Enrollments are not (repeat not) declining

You've been reading about the declinem in college enrollments for so long, you're excused if you think the decline has already occurred. You've been reading about one small private college or another closing and been told the finale was related to the enrollment decline, and so you're excused if you thought the decline began sometime back in the 1970s.

Let's look at some statistics for total enrollments compiled by the Department of Health, Education, and Welfare for all institutions of higher education in the United States.

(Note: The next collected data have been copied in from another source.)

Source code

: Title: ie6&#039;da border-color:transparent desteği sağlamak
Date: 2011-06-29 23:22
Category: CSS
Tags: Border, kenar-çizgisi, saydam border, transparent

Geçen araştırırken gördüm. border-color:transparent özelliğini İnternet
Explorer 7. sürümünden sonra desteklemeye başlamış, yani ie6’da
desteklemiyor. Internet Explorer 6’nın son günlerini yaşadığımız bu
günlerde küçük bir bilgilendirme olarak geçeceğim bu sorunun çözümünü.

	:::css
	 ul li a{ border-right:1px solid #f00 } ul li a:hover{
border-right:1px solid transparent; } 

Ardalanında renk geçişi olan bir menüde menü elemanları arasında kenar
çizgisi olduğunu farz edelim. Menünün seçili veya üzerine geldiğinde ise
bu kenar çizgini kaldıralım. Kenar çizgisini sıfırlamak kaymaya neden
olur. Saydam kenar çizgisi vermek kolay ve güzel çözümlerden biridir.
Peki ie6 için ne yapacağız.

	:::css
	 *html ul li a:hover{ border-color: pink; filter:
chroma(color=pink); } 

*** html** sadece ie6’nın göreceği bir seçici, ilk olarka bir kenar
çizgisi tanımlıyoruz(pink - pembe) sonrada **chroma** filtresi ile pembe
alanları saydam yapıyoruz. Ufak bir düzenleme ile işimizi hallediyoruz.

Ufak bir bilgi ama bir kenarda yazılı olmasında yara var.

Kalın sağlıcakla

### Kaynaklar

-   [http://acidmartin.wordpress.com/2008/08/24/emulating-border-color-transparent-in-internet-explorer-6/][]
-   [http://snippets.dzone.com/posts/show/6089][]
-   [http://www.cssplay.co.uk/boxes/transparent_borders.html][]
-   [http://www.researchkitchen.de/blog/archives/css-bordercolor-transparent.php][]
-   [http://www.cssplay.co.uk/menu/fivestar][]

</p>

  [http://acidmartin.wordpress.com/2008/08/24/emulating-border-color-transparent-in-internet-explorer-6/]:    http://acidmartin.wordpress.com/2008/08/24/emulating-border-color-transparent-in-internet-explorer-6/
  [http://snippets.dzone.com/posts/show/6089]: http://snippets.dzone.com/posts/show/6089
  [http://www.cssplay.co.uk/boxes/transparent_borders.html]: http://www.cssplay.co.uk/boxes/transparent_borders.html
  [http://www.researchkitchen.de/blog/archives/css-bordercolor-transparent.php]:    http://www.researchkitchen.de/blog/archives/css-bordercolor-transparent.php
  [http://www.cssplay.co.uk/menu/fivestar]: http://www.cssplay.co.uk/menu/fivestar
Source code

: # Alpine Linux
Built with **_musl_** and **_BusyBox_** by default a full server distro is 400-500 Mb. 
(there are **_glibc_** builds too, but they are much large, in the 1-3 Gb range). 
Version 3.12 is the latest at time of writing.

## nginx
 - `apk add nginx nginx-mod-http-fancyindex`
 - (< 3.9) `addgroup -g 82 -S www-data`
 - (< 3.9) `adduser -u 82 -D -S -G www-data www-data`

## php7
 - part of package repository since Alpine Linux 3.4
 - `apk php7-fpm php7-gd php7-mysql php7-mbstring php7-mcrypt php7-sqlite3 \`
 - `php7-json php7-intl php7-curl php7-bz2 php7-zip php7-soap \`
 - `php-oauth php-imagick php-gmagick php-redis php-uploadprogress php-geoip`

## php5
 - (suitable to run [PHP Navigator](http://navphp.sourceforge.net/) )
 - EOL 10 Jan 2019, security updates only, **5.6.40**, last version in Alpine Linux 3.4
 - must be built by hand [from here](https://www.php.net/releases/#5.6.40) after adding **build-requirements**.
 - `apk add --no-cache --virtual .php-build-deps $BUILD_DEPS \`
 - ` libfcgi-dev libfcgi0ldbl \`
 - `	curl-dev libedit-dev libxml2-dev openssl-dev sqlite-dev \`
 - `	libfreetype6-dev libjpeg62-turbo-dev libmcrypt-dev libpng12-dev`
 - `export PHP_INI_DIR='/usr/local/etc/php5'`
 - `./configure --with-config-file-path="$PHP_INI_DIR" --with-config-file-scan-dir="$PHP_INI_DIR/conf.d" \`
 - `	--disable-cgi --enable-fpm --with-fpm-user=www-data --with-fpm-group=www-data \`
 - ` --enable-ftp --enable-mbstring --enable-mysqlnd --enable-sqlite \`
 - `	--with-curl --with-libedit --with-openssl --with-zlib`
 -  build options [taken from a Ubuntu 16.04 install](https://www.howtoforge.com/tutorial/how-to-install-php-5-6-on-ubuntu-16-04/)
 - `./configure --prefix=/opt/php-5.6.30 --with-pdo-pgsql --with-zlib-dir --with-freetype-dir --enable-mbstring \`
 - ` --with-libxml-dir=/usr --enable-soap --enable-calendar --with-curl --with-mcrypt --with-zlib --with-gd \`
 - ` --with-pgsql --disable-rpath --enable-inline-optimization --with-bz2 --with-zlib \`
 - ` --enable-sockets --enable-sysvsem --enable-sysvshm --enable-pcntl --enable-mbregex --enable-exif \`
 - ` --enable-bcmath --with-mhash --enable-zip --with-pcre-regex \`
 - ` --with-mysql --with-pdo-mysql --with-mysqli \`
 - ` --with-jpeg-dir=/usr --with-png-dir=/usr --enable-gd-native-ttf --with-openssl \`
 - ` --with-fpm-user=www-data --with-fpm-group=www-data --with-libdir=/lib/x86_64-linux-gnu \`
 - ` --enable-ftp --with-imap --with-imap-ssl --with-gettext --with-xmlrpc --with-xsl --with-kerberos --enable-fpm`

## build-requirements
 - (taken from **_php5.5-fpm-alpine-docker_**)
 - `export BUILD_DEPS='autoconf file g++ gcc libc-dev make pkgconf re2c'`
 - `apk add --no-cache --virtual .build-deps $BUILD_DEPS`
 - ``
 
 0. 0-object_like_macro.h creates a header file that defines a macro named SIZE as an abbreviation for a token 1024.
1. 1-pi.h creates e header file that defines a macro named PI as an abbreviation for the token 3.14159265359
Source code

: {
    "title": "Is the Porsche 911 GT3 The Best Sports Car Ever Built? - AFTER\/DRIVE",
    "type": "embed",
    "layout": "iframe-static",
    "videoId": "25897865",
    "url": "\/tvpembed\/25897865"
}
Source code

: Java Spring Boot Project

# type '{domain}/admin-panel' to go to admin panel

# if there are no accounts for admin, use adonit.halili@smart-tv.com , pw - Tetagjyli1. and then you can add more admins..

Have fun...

In the fall of 1968 - 7,513,000 In the fall of 1970 - 8,581,000 In the fall of 1972 - 9,215,000 In the fall of 1974 - 10,224,000 In the fall of 1976 - 11,012,000 In the fall of 1978 - 11,259,000

Any college or university that has closed in the past 20 years has had its own problems, and cannot lay the problem at the door of "declining enrollments." Beginning with the returning veterans of World War II and continuing with GI benefits from the Korean conflict and the Vietnam war, enrollments have done nothing but rise over the past 25 years.

Projections for the fall of 1980 show another rise, this time to 11,611,000, or some 352,000 more in that two-year period. All projections through 1988 estimate more than 11 million students, with a peak of 11,690,000 in 1981 and a gentle decline after that.

But these projections are guesses and do not include the enormous interest in college and university enrollments by adults. Many colleges no longer shy away from those over 25 in their undergraduate degree programs.